Sunday, December 4, 2011

Occupy Colleges Now: Students as the New Public Intellectuals

Not adjuncts, not lecturers ~ students. That is the group Henry Giroux identifies as the "new intellectuals." How and why did we miss playing a central role? Have we been chasing the wrong brass ring? In my admittedly personal opinion, changing the world trumps "professional dignity" any day.



Police pepper spray students at a UC Davis demonstration on Friday, November 18. (Screengrab: asucd - Click here for video)
Giroux writes,
Finding our way to a more humane future demands a new politics, a new set of values, and a renewed sense of the fragile nature of democracy. In part, this means educating a new generation of intellectuals who not only defend higher education as a democratic public sphere, but also frame their own agency as intellectuals willing to connect their research, teaching, knowledge, and service with broader democratic concerns over equality, justice, and an alternative vision of what the university might be and what society could become.

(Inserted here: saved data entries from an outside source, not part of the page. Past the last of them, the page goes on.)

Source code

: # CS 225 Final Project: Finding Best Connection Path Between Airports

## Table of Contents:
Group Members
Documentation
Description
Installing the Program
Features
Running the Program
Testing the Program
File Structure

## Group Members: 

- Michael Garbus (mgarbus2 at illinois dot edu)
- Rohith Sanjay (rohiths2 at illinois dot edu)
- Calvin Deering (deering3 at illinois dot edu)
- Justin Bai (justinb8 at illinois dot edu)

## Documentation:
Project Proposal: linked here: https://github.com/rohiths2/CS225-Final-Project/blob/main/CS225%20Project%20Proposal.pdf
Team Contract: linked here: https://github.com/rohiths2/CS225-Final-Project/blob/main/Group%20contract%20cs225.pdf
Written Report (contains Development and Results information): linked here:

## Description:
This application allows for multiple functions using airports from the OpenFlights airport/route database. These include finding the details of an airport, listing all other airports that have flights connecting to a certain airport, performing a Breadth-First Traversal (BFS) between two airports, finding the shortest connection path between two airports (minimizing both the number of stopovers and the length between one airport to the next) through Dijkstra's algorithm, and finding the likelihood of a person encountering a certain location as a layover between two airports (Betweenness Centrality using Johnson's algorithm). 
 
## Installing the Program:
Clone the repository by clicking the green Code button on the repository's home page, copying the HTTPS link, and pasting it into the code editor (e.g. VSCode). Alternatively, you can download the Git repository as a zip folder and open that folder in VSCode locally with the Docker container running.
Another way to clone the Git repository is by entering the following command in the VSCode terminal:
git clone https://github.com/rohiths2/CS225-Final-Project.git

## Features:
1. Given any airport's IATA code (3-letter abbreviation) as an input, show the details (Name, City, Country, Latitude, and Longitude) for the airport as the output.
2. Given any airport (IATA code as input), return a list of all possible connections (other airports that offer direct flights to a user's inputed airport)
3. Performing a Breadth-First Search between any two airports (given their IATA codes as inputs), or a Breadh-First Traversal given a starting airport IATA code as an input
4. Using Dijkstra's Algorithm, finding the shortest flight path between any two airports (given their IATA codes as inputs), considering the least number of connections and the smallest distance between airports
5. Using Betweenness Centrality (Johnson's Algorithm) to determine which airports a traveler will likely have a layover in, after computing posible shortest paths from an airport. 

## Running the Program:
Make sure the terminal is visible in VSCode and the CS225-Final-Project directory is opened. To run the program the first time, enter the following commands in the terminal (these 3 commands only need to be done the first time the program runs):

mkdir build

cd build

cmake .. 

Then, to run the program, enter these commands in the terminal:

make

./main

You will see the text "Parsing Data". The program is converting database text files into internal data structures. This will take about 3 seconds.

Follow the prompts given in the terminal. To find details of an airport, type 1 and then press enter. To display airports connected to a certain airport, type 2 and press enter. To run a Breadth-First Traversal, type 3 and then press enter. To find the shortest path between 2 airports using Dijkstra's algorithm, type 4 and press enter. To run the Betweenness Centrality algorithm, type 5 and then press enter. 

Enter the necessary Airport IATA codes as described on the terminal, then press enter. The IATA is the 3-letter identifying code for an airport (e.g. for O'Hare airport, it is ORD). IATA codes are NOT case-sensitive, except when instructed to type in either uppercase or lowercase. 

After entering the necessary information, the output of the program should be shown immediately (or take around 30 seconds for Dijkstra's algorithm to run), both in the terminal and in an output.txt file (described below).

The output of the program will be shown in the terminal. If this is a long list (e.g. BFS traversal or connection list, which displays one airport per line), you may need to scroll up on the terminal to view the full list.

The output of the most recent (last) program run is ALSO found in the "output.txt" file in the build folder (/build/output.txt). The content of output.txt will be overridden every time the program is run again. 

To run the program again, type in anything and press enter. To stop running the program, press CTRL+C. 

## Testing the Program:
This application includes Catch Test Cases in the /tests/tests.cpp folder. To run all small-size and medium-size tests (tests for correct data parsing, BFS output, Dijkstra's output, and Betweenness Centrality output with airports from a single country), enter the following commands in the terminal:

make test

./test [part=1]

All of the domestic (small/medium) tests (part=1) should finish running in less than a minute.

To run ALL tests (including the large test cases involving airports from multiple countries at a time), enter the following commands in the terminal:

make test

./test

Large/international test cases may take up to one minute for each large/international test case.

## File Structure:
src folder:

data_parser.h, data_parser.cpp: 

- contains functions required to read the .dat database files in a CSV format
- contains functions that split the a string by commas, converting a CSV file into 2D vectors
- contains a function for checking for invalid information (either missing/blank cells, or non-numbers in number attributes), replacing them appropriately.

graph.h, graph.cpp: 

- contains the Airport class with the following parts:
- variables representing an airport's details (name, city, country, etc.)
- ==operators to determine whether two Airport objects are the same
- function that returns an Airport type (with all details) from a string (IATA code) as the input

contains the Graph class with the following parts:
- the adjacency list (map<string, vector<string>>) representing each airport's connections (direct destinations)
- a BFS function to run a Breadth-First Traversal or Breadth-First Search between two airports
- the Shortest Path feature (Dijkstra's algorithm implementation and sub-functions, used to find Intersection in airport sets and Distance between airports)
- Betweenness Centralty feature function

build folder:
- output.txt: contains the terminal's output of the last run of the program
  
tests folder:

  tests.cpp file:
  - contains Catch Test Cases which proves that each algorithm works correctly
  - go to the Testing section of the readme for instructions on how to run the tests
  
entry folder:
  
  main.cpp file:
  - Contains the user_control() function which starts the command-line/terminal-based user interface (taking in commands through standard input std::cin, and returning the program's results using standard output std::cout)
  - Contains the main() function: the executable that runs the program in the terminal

Under the present circumstances, it is time to remind ourselves that academe may be one of the few public spheres available that can provide the educational conditions for students, faculty, administrators, and community members to embrace pedagogy as a space of dialogue and unmitigated questioning, imagine different futures, become border-crossers, and embrace a language of critique and possibility that makes visible the urgency of a politics necessary to address important social issues and contribute to the quality of public life and the common good.
Time for contingent faculty to combine necessary and pragmatic goals of improving our economic and professional lot with crossing a few borders. It's written into our mission statement. Nor are the two mutually exclusive. The famous Hillel quote comes to mind, "If I am not for myself, then who am I for? If I am for myself alone, then what am I?" Not a bad start for our brand and explaining who we are.


Giroux closes,
Hopefully, the Occupy Wall Street movements will expand their appropriation of public space to the university. And if so, let's hope that higher education will be viewed as a crucial public good and democratic public sphere. Under such circumstances, the university might be transformed into a new and broad-based community of learning and resistance. This is a huge possibility, but one worth struggling for. Unlike the youth movements of the past, such a movement will not crystallize around specific movements, but will create, hopefully, a community of the broadest possible resistance and political clout.

In this way, the Occupy movement will connect to the larger world through a conversation and politics that links the particular with broader notions of freedom and justice. And against the pedagogical machine and political forces of casino capitalism, this expanding movement will fight hopefully with renewed energy. It will be determined in its mission to expand the capacities to think otherwise, and courageous in its attempts to take risks. It will be brave in its willingness to change the nature of the questions asked, fight to hold power accountable, and struggle to provide the formative culture for students and others to fight for those economic, political, social, and cultural conditions that are essential both to their future and to democracy itself.